Exercise instructions: Every line below that has "user" in it should be copied.

Records contained in a dataset:

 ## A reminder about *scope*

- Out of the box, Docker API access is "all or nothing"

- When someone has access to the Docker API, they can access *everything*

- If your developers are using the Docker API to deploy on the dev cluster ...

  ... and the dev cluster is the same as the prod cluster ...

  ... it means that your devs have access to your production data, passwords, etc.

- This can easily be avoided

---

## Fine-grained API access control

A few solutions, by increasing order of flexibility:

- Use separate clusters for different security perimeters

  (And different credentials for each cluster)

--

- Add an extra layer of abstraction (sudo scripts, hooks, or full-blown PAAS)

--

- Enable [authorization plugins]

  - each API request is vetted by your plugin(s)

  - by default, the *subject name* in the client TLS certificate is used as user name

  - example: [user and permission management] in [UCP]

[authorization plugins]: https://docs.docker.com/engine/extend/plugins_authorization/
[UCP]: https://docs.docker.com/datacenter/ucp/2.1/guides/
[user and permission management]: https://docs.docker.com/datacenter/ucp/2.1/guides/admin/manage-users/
---
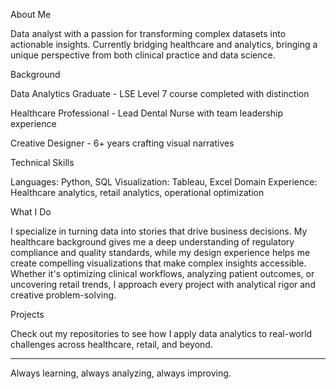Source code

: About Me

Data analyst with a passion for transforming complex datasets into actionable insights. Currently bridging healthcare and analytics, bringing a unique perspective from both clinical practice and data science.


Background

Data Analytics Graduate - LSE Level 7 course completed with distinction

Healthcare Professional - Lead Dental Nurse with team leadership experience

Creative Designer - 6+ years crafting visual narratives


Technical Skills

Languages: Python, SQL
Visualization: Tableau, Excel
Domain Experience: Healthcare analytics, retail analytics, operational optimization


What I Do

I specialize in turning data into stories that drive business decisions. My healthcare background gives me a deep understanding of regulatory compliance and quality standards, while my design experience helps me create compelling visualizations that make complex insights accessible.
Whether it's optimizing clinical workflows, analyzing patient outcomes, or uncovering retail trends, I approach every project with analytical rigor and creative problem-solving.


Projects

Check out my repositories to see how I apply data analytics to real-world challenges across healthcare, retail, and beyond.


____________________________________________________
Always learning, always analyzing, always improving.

Answer to this exercise:
  - by default, the *subject name* in the client TLS certificate is used as user name
  - example: [user and permission management] in [UCP]
[user and permission management]: https://docs.docker.com/datacenter/ucp/2.1/guides/admin/manage-users/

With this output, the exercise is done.